If a line of the records contains the string "samples", copy it out.

- DATA TO USE -
------------------------------------

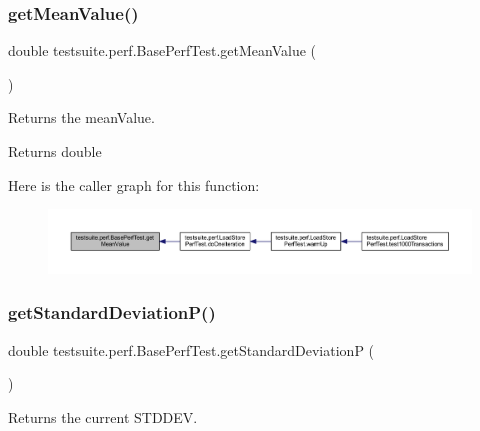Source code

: \subsubsection{\texorpdfstring{get\+Mean\+Value()}{getMeanValue()}}
{\footnotesize\ttfamily double testsuite.\+perf.\+Base\+Perf\+Test.\+get\+Mean\+Value (\begin{DoxyParamCaption}{ }\end{DoxyParamCaption})}

Returns the mean\+Value.

\begin{DoxyReturn}{Returns}
double 
\end{DoxyReturn}
Here is the caller graph for this function\+:
\nopagebreak
\begin{figure}[H]
\begin{center}
\leavevmode
\includegraphics[width=350pt]{classtestsuite_1_1perf_1_1_base_perf_test_a27382fb187f93da07deaa8b4ce1cc3e9_icgraph}
\end{center}
\end{figure}
\mbox{\label{classtestsuite_1_1perf_1_1_base_perf_test_a72145770043104a1fe0a8a1648044aed}} 
\subsubsection{\texorpdfstring{get\+Standard\+Deviation\+P()}{getStandardDeviationP()}}
{\footnotesize\ttfamily double testsuite.\+perf.\+Base\+Perf\+Test.\+get\+Standard\+DeviationP (\begin{DoxyParamCaption}{ }\end{DoxyParamCaption})\hspace{0.3cm}{\ttfamily [protected]}}

Returns the current S\+T\+D\+D\+EV.

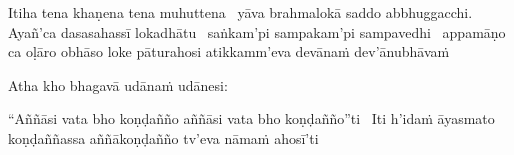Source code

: \begin{pali-hang}
  Itiha tena khaṇena tena muhuttena \breathmark\ yāva brahmalokā saddo abbhuggacchi. Ayañ'ca dasasahassī lokadhātu \breathmark\ saṅkam'pi sampakam'pi sampavedhi \breathmark\ appamāṇo ca oḷāro obhāso loke pāturahosi atikkamm'eva devānaṁ dev'ānubhāvaṁ
\end{pali-hang}

Atha kho bhagavā udānaṁ udānesi:

\begin{pali-hang}
  ``Aññāsi vata bho koṇḍañño aññāsi vata bho koṇḍañño''ti \breathmark\ Iti h'idaṁ āyasmato koṇḍaññassa aññākoṇḍañño tv'eva nāmaṁ ahosī'ti
\end{pali-hang}

\suttaRef{[SN 56.11]}
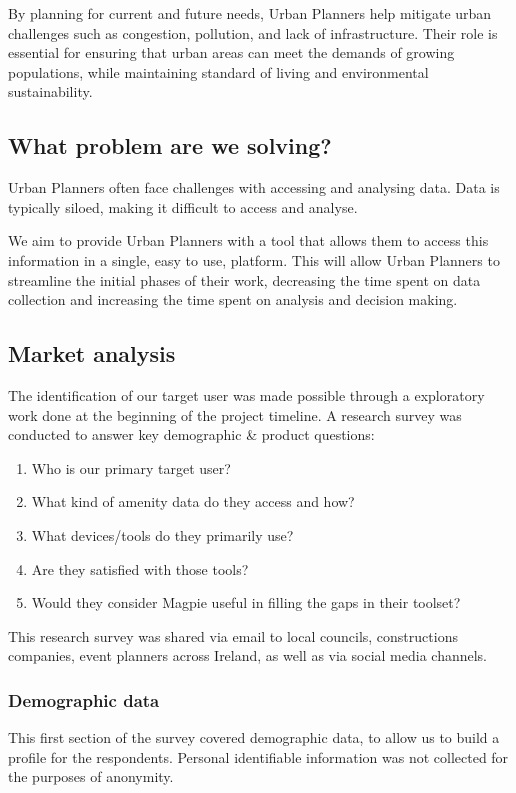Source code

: \documentclass[preview]{standalone}
\begin{document}
By planning for current and future needs, Urban Planners help mitigate urban
challenges such as congestion, pollution, and lack of infrastructure. Their role
is essential for ensuring that urban areas can meet the demands of growing
populations, while maintaining standard of living and environmental
sustainability.

\subsection{What problem are we solving?}
Urban Planners often face challenges with accessing and analysing data. Data is
typically siloed, making it difficult to access and analyse.

We aim to provide Urban Planners with a tool that allows them to access this
information in a single, easy to use, platform. This will allow Urban Planners
to streamline the initial phases of their work, decreasing the time spent on
data collection and increasing the time spent on analysis and decision making.

\subsection{Market analysis}
The identification of our target user was made possible through a exploratory work done at the beginning of the project timeline.
A research survey was conducted to answer key demographic \& product questions:
\begin{enumerate}
    \item{Who is our primary target user?}
    \item{What kind of amenity data do they access and how?}
    \item{What devices/tools do they primarily use?}
    \item{Are they satisfied with those tools?}
    \item{Would they consider Magpie useful in filling the gaps in their toolset?}
\end{enumerate}
This research survey was shared via email to local councils, constructions companies, event planners across Ireland, as well as via social media channels.

\newpage{}

\subsubsection{Demographic data}
This first section of the survey covered demographic data, to allow us to build a profile for the respondents. Personal identifiable information was not collected for the purposes of anonymity.
\end{document}
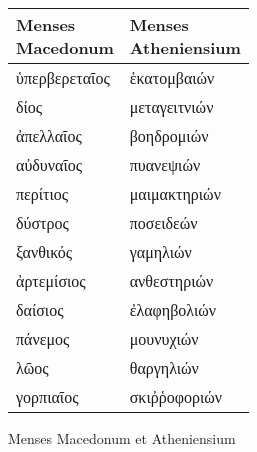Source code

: %
\normalsize
\centering
\begin{tabular}{ l  l }
\toprule
\parbox[b]{6em}{Menses \\ Macedonum} &
\parbox[b]{6em}{Menses \\ Atheniensium} \\
\midrule
\textgreek{ὑπερβερεταῖος}  &\textgreek{ἑκατομβαιών} \\
\textgreek{δίος}           &\textgreek{μεταγειτνιών} \\
\textgreek{ἀπελλαῖος}      &\textgreek{βοηδρομιών} \\
%
\textgreek{αὐδυναῖος}      &\textgreek{πυανεψιών} \\
\textgreek{περίτιος}        &\textgreek{μαιμακτηριών} \\
\textgreek{δύστρος}        &\textgreek{ποσειδεών} \\
%
\textgreek{ξανθικός}       &\textgreek{γαμηλιών} \\
\textgreek{ἀρτεμίσιος}     &\textgreek{ανθεστηριών} \\
\textgreek{δαίσιος}        &\textgreek{ἐλαφηβολιών} \\
%
\textgreek{πάνεμος}        &\textgreek{μουνυχιών} \\
\textgreek{λῶος}          &\textgreek{θαργηλιών} \\
\textgreek{γορπιαῖος}      &\textgreek{σκιῤῥοφοριών} \\
\bottomrule
\end{tabular}
%
\caption{Menses Macedonum et Atheniensium}
\label{tab:p048}
%
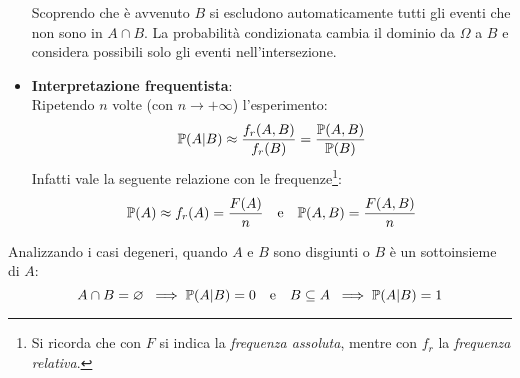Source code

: \begin{itemize}
\begin{figure}[H]
  \end{figure}
  Scoprendo che è avvenuto $B$ si escludono automaticamente tutti gli eventi che non sono in $A \cap B$. La probabilità condizionata cambia il dominio da $\Omega$ a $B$ e considera possibili solo gli eventi nell'intersezione.

  \item \textbf{Interpretazione frequentista}:\\
  Ripetendo $n$ volte (con $n \to +\infty$) l'esperimento:
  $$\mathbb P(A|B) \approx \frac{f_r(A,B)}{f_r(B)} = \frac{\mathbb P(A,B)}{\mathbb P(B)}$$
  Infatti vale la seguente relazione con le frequenze\footnote{Si ricorda che con $F$ si indica la \emph{frequenza assoluta}, mentre con $f_r$ la \emph{frequenza relativa}.}:
  $$\mathbb P(A) \approx f_r(A) = \frac{F(A)}{n} \quad \text{e} \quad
  \mathbb P(A,B) = \frac{F(A,B)}n $$
\end{itemize}

Analizzando i casi degeneri, quando $A$ e $B$ sono disgiunti o $B$ è un sottoinsieme di $A$:\\[-8pt]
$$A \cap B = \varnothing \; \implies \mathbb P(A|B) = 0 \quad \text{e} \quad
B \subseteq A \; \implies \mathbb P(A|B) = 1$$


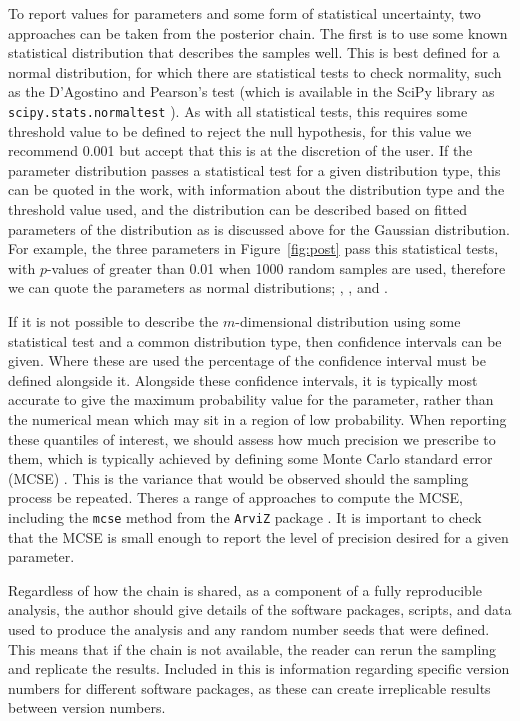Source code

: \documentclass[reprint,superscriptaddress,aps,amsmath,linenumbers]{revtex4-2}
\begin{document}
To report values for parameters and some form of statistical uncertainty, two approaches can be taken from the posterior chain. 
The first is to use some known statistical distribution that describes the samples well.
This is best defined for a normal distribution, for which there are statistical tests to check normality, such as the D'Agostino and Pearson's test \cite{dagostino_omnibus_1971,dagostino_tests_1973} (which is available in the SciPy library as \texttt{scipy.stats.normaltest} \cite{virtanen_scipy_2020}).
As with all statistical tests, this requires some threshold value to be defined to reject the null hypothesis, for this value we recommend \num{0.001} but accept that this is at the discretion of the user. 
If the parameter distribution passes a statistical test for a given distribution type, this can be quoted in the work, with information about the distribution type and the threshold value used, and the distribution can be described based on fitted parameters of the distribution as is discussed above for the Gaussian distribution. 
For example, the three parameters in Figure~\ref{fig:post} pass this statistical tests, with $p$-values of greater than \num{0.01} when \num{1000} random samples are used, therefore we can quote the parameters as normal distributions; \unskip, \unskip, and \unskip.

If it is not possible to describe the $m$-dimensional distribution using some statistical test and a common distribution type, then confidence intervals can be given. 
Where these are used the percentage of the confidence interval must be defined alongside it. 
Alongside these confidence intervals, it is typically most accurate to give the maximum probability value for the parameter, rather than the numerical mean which may sit in a region of low probability.
When reporting these quantiles of interest, we should assess how much precision we prescribe to them, which is typically achieved by defining some Monte Carlo standard error (MCSE) \cite{vehtari_rank_2021}. 
This is the variance that would be observed should the sampling process be repeated. 
Theres a range of approaches to compute the MCSE, including the \texttt{mcse} method from the \texttt{ArviZ} package \cite{kumar_arviz_2019}.
It is important to check that the MCSE is small enough to report the level of precision desired for a given parameter. 

Regardless of how the chain is shared, as a component of a fully reproducible analysis, the author should give details of the software packages, scripts, and data used to produce the analysis and any random number seeds that were defined. 
This means that if the chain is not available, the reader can rerun the sampling and replicate the results. 
Included in this is information regarding specific version numbers for different software packages, as these can create irreplicable results between version numbers. 
\end{document}
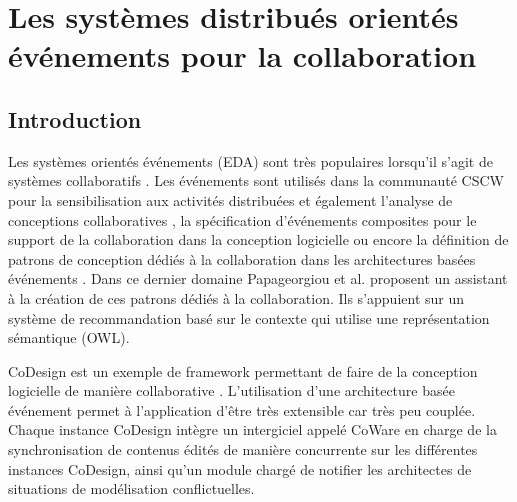 
\section{Les systèmes distribués orientés événements pour la collaboration}

	\subsection{Introduction}
Les systèmes orientés événements (\gls{EDA}) sont très populaires lorsqu'il s'agit 
de systèmes collaboratifs \cite{Helmer2011}. Les événements sont utilisés dans la 
communauté  \gls{CSCW} pour la sensibilisation aux activités distribuées 
\cite{Cai2014a} et également l'analyse de conceptions collaboratives 
\cite{Bang2017}, la spécification d'événements composites pour le support de la 
collaboration dans la conception logicielle \cite{Yuan2002} ou encore la définition 
de patrons de conception dédiés à la collaboration dans les architectures basées 
événements \cite{Verginadis2009}. Dans ce dernier domaine 
Papageorgiou et al. \cite{Papageorgiou2011} proposent un assistant à la 
création de ces patrons dédiés à la collaboration. Ils s'appuient sur un système de 
recommandation basé sur le contexte qui utilise une représentation sémantique 
(\gls{OWL}).

CoDesign est un exemple de \gls{framework} permettant de faire de la 
conception logicielle de manière collaborative \cite{Bang2010}. L'utilisation d'une 
architecture basée événement permet à l'application d'être très extensible car très 
peu couplée. Chaque instance CoDesign intègre un intergiciel appelé CoWare en 
charge de la synchronisation de contenus édités de manière concurrente sur les 
différentes instances CoDesign, ainsi qu'un module chargé de notifier les 
architectes de situations de modélisation conflictuelles. 


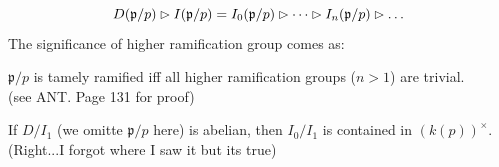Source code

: \begin{equation}
    \notag
    D(\mathfrak{p}/p) \rhd I(\mathfrak{p}/p) = I_0 (\mathfrak{p}/p) \rhd \dots \rhd I_n (\mathfrak{p}/p) \rhd \dots
\end{equation}
The significance of higher ramification group comes as:
\begin{thm}
    \label{thm:thm-25}
    $\mathfrak{p}/p$ is tamely ramified iff all higher ramification groups ($n > 1$) are trivial. \\
    \rm{(see ANT. Page 131 for proof)}
\end{thm}
\begin{thm}
    \label{thm:thm-26}
    If $D/I_1$ (we omitte $\mathfrak{p}/p$ here) is abelian, then $I_0/I_1$ is contained in $(k(p))^\times$.\\
    \rm{(Right...I forgot where I saw it but its true)}
\end{thm}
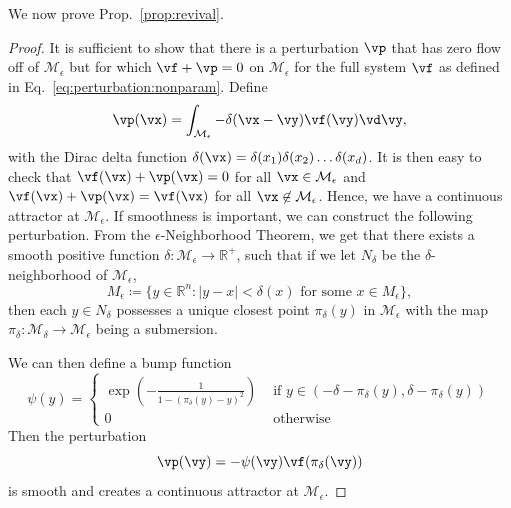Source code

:\documentclass{article} %
\newcounter{ct}
\newcommand{\reals}{\mathbb{R}}
\newcommand{\manifold}{\mathcal{M}}
\theoremstyle{definition}
\theoremstyle{remark}
\newtheorem{remark}{Remark}
\begin{document}
We now prove  Prop.~\ref{prop:revival}.
\begin{proof}%
It is sufficient to show that there is a perturbation \(\vp\) that has zero flow off of \(\manifold_{\epsilon}\) but for which \(\vf+\vp = 0\) on \(\manifold_{\epsilon}\) for the full system \(\vf\)  as defined in Eq.~\ref{eq:perturbation:nonparam}.
Define
\[\vp(\vx) = \int_{\manifold_{\epsilon}} - \delta(\vx-\vy)\vf(\vy)\vd\vy,\]
 with the Dirac delta function \(\delta(\vx)=\delta(x_{1})\delta(x_{2})\dots\delta(x_{d})\).
It is then easy to check that \(\vf(\vx)+\vp(\vx)=0\) for all \(\vx\in\manifold_{\epsilon}\) and \(\vf(\vx)+\vp(\vx)=\vf(\vx)\) for all \(\vx\not\in\manifold_{\epsilon}\).
Hence, we have a continuous attractor at \(\manifold_{\epsilon}\).
%
If smoothness is important, we can construct the following perturbation.
From the \(\epsilon\)-Neighborhood Theorem\citep{folland1999real}, we get that  there exists a smooth positive function \(\delta\colon \manifold_{\epsilon} \rightarrow \reals^+\),
 such that if we let \(N_{\delta}\) be the
\(\delta\)-neighborhood of \(\manifold_{\epsilon}\),
\[
M_{\epsilon}\coloneqq \{y  \in \reals^{n} : |y - x| < \delta(x) \text{ for some }  x \in M_{\epsilon}\},
\]
then each \(y\in N_{\delta}\) possesses a unique closest point \(\pi_{\delta}(y)\) in \(\manifold_{\epsilon}\) with the map \(\pi_{\delta}\colon \manifold_{\delta} \rightarrow \manifold_{\epsilon}\) being a submersion.

We can then define a bump function
\begin{equation}
\psi(y) =
\begin{cases}
\exp\left(-\frac{1}{1-(\pi_{\delta}(y)-y)^{2}}\right) &\text{  if  } y\in(-\delta-\pi_{\delta}(y), \delta-\pi_{\delta}(y))\\
0 & \text{  otherwise }
\end{cases}
\end{equation}
Then the perturbation
\[
\vp(\vy) = - \psi(\vy)\vf(\pi_{\delta}(\vy))
\]
is smooth and creates a continuous attractor at \(\manifold_{\epsilon}\).
\end{proof}
\end{document}
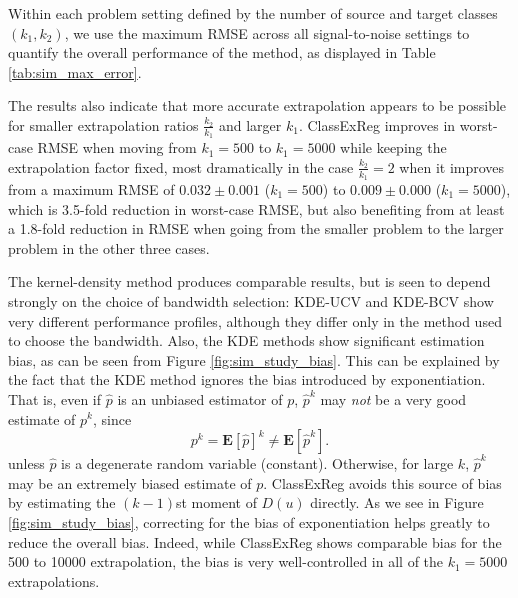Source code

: \documentclass[twoside,11pt]{article}
\newcommand{\E}{\textbf{E}}
\begin{document}
Within each problem setting defined by the number of
source and target classes $(k_1,k_2)$, we use the maximum RMSE across
all signal-to-noise settings to quantify the overall performance of
the method, as displayed in Table \ref{tab:sim_max_error}.

The results also indicate that more accurate extrapolation
appears to be possible for smaller extrapolation ratios
$\frac{k_2}{k_1}$ and larger $k_1$.
ClassExReg improves in worst-case RMSE when moving from $k_1 =500$ to $k_1 = 5000$ while keeping the extrapolation factor fixed, most dramatically in the case $\frac{k_2}{k_1} = 2$ when it improves from a
maximum RMSE of $0.032\pm0.001$ ($k_1 = 500$) to $0.009 \pm 0.000$ ($k_1 = 5000$), which is 3.5-fold reduction in worst-case RMSE, but
also benefiting from at least a 1.8-fold reduction in RMSE when going from
the smaller problem to the larger problem in the other three cases.

The kernel-density method produces comparable results, but is seen to depend strongly on the choice of bandwidth selection: KDE-UCV and KDE-BCV show very different performance profiles, although they differ only in the method used to choose the bandwidth.
Also, the KDE methods show significant estimation bias, as can be seen from Figure \ref{fig:sim_study_bias}.  
This can be explained by the fact that
the KDE method ignores the bias introduced by exponentiation.
That is, even if $\hat{p}$ is an unbiased estimator of $p$, $\hat{p}^k$ may \emph{not} be a very good estimate of $p^k$, since
\[
p^k = \E[\hat{p}]^k \neq \E[\hat{p}^k].
\]
unless $\hat{p}$ is a degenerate random variable
(constant). Otherwise, for large $k$, $\hat{p}^k$ may be an extremely
biased estimate of $p$.  ClassExReg avoids this source of
bias by estimating the $(k-1)$st moment of $D(u)$ directly.  As we see
in Figure \ref{fig:sim_study_bias}, correcting for the bias of
exponentiation helps greatly to reduce the overall bias.   Indeed, while
ClassExReg shows comparable bias for the 500 to 10000 extrapolation,
the bias is very well-controlled in all of the $k_1 = 5000$ extrapolations.
\end{document}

------------------------------------

- TASK ANSWER -
The first is to use some known statistical distribution that describes the samples well.
For example, the three parameters in Figure~\ref{fig:post} pass this statistical tests, with $p$-values of greater than \num{0.01} when \num{1000} random samples are used, therefore we can quote the parameters as normal distributions; \unskip, \unskip, and \unskip.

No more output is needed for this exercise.